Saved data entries

#####

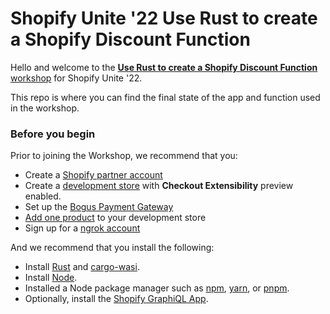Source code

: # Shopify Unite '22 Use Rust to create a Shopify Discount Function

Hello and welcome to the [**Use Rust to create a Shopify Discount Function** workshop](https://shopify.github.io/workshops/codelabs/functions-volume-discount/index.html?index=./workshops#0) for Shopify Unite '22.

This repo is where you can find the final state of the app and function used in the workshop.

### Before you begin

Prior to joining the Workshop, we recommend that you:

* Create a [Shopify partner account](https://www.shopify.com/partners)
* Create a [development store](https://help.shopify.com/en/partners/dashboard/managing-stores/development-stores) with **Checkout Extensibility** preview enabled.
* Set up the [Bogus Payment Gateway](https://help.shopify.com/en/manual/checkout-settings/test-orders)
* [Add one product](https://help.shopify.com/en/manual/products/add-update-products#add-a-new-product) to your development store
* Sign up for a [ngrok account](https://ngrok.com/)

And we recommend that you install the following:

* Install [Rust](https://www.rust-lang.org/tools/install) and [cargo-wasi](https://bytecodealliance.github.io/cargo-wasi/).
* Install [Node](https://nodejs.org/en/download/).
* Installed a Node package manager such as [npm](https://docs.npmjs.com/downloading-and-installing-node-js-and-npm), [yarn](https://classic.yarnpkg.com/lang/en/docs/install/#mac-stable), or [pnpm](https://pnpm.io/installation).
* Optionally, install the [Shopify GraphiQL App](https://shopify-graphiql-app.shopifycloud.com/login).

#####

**Your goal**
Pictures do not belong in the copy. Repeat only the lines from the top of the records through the line containing "And we recommend".

**Solution**
Source code

: # Shopify Unite '22 Use Rust to create a Shopify Discount Function

Hello and welcome to the [**Use Rust to create a Shopify Discount Function** workshop](https://shopify.github.io/workshops/codelabs/functions-volume-discount/index.html?index=./workshops#0) for Shopify Unite '22.

This repo is where you can find the final state of the app and function used in the workshop.

### Before you begin

Prior to joining the Workshop, we recommend that you:

* Create a [Shopify partner account](https://www.shopify.com/partners)
* Create a [development store](https://help.shopify.com/en/partners/dashboard/managing-stores/development-stores) with **Checkout Extensibility** preview enabled.
* Set up the [Bogus Payment Gateway](https://help.shopify.com/en/manual/checkout-settings/test-orders)
* [Add one product](https://help.shopify.com/en/manual/products/add-update-products#add-a-new-product) to your development store
* Sign up for a [ngrok account](https://ngrok.com/)

And we recommend that you install the following:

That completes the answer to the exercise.